A informação é avançada pelas autoridades locais

A principal suspeita do atentado à bomba que, na segunda-feira, feriu um magnata ucraniano no Mónaco é uma mulher ucraniana que se fez passar por um homem, segundo as autoridades locais.

Identificada como Anastasiia Berezovska, de 39 anos, num alerta vermelho da Interpol, a suspeita residia mais recentemente na Alemanha e tem uma tatuagem, possivelmente de uma cobra, que se estende do ombro ao cotovelo do braço direito.

Após o ataque, a suspeita fugiu para a vizinha França e seguiu depois de carro para Itália, num veículo com matrícula alemã que tinha sido alugado para a operação, acrescentaram os procuradores.

A sofisticação da bomba utilizada indica que houve mais do que um autor envolvido, afirmaram os procuradores, adiantando que dois homens foram detidos no Mónaco antes de serem libertados por falta de provas.

A principal suspeita é procurada pelas autoridades desde que, há quatro dias, uma bomba explodiu à entrada de um dos edifícios residenciais mais exclusivos do Mónaco. O alvo era o empresário de origem ucraniana Vadym Yermolaiev, segundo a BFMTV, parceira da CNN em França.

Pouco depois do atentado, a BFMTV divulgou uma fotografia da alegada suspeita, que vários órgãos de comunicação social assumiram inicialmente mostrar um homem em fuga. Na imagem, surge com uma camisola preta, calças claras e o cabelo aparentemente escondido sob um chapéu preto.

Yermolaiev, uma mulher e uma criança ficaram feridos na explosão, indicaram anteriormente as autoridades do Mónaco, sem identificarem as vítimas, além de confirmarem que pertenciam a uma "família de origem ucraniana".

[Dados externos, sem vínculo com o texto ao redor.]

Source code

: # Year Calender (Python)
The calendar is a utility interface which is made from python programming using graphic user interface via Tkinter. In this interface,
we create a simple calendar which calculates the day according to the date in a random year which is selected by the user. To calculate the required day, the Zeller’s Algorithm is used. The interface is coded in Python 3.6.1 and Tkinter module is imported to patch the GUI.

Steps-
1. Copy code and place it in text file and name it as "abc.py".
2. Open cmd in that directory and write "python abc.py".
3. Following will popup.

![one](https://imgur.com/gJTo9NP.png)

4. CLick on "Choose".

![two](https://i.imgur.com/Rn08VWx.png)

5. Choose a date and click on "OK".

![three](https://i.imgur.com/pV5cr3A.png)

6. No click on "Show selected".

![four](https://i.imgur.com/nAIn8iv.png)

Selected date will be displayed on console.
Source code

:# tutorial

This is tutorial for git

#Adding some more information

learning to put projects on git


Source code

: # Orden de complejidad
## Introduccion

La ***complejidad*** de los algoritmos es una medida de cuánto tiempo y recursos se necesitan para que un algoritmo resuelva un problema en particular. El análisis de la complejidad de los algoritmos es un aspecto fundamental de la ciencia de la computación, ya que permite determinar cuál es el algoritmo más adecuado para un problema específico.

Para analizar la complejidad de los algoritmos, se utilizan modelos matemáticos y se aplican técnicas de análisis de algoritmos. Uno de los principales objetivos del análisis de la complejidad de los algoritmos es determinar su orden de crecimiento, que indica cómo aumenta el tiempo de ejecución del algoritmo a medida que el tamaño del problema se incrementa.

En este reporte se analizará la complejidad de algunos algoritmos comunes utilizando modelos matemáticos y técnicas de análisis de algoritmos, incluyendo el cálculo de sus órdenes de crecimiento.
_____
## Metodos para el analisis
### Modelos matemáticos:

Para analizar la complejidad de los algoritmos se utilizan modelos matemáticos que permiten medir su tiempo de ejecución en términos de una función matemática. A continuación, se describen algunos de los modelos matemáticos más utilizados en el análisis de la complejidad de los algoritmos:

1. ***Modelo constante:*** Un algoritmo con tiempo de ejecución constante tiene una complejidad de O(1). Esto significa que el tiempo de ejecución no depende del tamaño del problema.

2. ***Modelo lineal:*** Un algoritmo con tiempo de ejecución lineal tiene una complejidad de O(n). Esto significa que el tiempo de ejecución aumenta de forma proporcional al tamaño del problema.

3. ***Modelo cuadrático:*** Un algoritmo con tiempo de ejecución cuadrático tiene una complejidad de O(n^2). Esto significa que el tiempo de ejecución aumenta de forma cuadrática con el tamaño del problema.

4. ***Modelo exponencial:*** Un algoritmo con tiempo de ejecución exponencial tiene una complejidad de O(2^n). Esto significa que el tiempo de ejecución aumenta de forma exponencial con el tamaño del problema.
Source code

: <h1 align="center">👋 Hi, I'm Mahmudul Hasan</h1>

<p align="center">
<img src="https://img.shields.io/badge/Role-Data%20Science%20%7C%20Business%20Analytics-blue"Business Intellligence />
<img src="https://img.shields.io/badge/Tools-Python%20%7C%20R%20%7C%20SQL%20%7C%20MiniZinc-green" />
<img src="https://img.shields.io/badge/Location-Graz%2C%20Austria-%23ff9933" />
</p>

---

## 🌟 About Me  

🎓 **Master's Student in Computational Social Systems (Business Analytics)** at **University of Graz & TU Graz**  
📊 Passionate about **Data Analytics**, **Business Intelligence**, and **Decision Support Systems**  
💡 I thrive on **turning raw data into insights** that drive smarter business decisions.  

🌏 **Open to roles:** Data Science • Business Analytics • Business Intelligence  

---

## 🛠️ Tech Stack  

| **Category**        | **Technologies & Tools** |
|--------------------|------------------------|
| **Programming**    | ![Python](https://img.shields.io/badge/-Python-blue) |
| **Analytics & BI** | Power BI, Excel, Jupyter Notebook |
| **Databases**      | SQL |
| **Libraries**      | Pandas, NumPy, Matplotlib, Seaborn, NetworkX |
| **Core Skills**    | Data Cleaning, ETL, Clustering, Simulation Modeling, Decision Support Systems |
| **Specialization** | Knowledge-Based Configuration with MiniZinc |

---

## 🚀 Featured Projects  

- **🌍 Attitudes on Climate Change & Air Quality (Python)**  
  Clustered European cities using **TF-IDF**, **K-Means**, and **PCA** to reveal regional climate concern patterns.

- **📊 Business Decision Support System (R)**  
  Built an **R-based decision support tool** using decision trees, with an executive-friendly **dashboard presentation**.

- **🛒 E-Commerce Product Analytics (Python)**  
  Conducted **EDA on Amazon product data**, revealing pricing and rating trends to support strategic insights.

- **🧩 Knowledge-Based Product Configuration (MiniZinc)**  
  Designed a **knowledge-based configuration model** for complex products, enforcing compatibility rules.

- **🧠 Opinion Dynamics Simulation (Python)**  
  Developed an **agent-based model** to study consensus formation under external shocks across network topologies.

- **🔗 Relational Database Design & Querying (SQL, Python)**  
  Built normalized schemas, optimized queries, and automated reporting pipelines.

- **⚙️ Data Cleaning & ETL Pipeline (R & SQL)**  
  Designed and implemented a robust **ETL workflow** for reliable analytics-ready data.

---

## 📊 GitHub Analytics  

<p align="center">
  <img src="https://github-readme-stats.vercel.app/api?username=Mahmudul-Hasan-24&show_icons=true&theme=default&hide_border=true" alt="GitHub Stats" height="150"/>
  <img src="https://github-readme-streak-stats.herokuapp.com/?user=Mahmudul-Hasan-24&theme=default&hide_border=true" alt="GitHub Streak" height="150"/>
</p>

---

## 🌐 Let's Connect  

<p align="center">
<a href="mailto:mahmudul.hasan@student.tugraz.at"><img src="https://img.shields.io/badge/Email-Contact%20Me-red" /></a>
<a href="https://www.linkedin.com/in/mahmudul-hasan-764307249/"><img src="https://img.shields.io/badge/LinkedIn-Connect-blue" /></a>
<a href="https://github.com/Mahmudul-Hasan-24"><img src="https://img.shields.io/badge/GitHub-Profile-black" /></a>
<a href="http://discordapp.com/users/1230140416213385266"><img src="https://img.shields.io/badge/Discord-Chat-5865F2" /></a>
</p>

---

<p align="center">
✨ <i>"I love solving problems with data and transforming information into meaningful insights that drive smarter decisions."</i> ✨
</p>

A identidade da mulher e da criança continua por revelar. Sabe-se, no entanto, que a mulher ferida não é a esposa de Yermolaiev. Em declarações à emissora pública ucraniana Suspilne, na terça-feira, afirmou que não se encontrava em casa no momento do atentado e que não sofreu quaisquer ferimentos.

Vadym Yermolaiev era o alvo da explosão, avançou a BFMTV, canal afiliado da CNN. Informação obtida pela CNN
Vadym Yermolaiev era o alvo da explosão, avançou a BFMTV, canal afiliado da CNN. (obtida pela CNN)

Uma das vítimas continua em estado crítico e com risco de vida, outra sofreu ferimentos graves e a terceira teve apenas ferimentos ligeiros, informaram os procuradores esta sexta-feira. Outras duas pessoas ficaram feridas pelos estilhaços de vidro na rua, junto ao edifício.

O procurador do Mónaco, Stéphane Thibault, já tinha classificado a explosão como uma "tentativa de homicídio", tornando este o primeiro atentado à bomba com intenção de matar de que há registo nas ruas do principado, conhecidas pelo elevado nível de vigilância e segurança.

Este tipo de violência é extremamente invulgar no Mónaco, um principado com cerca de metade da área do Central Park, em Nova Iorque, mas que conta com 556 agentes da polícia e 1.387 câmaras de videovigilância. O nível de segurança é tal que, no ano passado, não foi registado qualquer homicídio nem sequer uma tentativa de homicídio.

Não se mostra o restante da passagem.